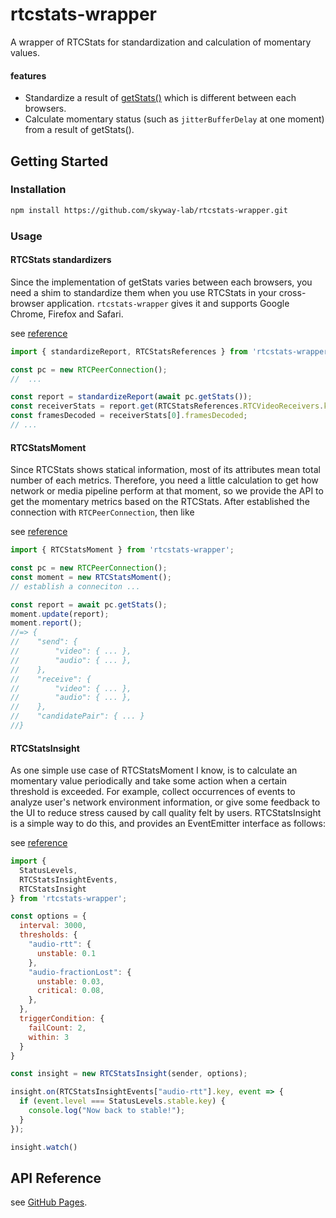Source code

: # rtcstats-wrapper
A wrapper of RTCStats for standardization and calculation of momentary values.

#### features

- Standardize a result of [getStats()](https://w3c.github.io/webrtc-stats/) which is different between each browsers.
- Calculate momentary status (such as `jitterBufferDelay` at one moment) from a result of getStats().

## Getting Started
### Installation
```bash
npm install https://github.com/skyway-lab/rtcstats-wrapper.git
```

### Usage
#### RTCStats standardizers
Since the implementation of getStats varies between each browsers, you need a shim to standardize them when you use RTCStats in your cross-browser application.
`rtcstats-wrapper` gives it and supports Google Chrome, Firefox and Safari.

see [reference](https://skyway-lab.github.io/rtcstats-wrapper/global.html#standardizeReport)

```javascript
import { standardizeReport, RTCStatsReferences } from 'rtcstats-wrapper';

const pc = new RTCPeerConnection();
//  ...

const report = standardizeReport(await pc.getStats());
const receiverStats = report.get(RTCStatsReferences.RTCVideoReceivers.key);
const framesDecoded = receiverStats[0].framesDecoded;
// ...
```

#### RTCStatsMoment
Since RTCStats shows statical information, most of its attributes mean total number of each metrics.
Therefore, you need a little calculation to get how network or media pipeline perform at that moment, so we provide the API to get the momentary metrics based on the RTCStats.
After established the connection with `RTCPeerConnection`, then like

see [reference](https://skyway-lab.github.io/rtcstats-wrapper/RTCStatsMoment.html)

```javascript
import { RTCStatsMoment } from 'rtcstats-wrapper';

const pc = new RTCPeerConnection();
const moment = new RTCStatsMoment();
// establish a conneciton ...

const report = await pc.getStats();
moment.update(report);
moment.report();
//=> {
//    "send": {
//        "video": { ... },
//        "audio": { ... },
//    },
//    "receive": {
//        "video": { ... },
//        "audio": { ... },
//    },
//    "candidatePair": { ... }
//}
```

#### RTCStatsInsight
As one simple use case of RTCStatsMoment I know, is to calculate an momentary value periodically and take some action when a certain threshold is exceeded.
For example, collect occurrences of events to analyze user's network environment information, or give some feedback to the UI to reduce stress caused by call quality felt by users.
RTCStatsInsight is a simple way to do this, and provides an EventEmitter interface as follows:

see [reference](https://skyway-lab.github.io/rtcstats-wrapper/RTCStatsInsight.html)

```javascript
import {
  StatusLevels,
  RTCStatsInsightEvents,
  RTCStatsInsight
} from 'rtcstats-wrapper';

const options = {
  interval: 3000,
  thresholds: {
    "audio-rtt": {
      unstable: 0.1
    },
    "audio-fractionLost": {
      unstable: 0.03,
      critical: 0.08,
    },
  },
  triggerCondition: {
    failCount: 2,
    within: 3
  }
}

const insight = new RTCStatsInsight(sender, options);

insight.on(RTCStatsInsightEvents["audio-rtt"].key, event => {
  if (event.level === StatusLevels.stable.key) {
    console.log("Now back to stable!");
  }
});

insight.watch()
```

## API Reference
see [GitHub Pages](http://skyway-lab.github.io/rtcstats-wrapper/).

________________________

Problem statement: Copy out every line of the data where the word "RTCStatsReferences" occurs.

Answer to the exercise:
import { standardizeReport, RTCStatsReferences } from 'rtcstats-wrapper';
const receiverStats = report.get(RTCStatsReferences.RTCVideoReceivers.key);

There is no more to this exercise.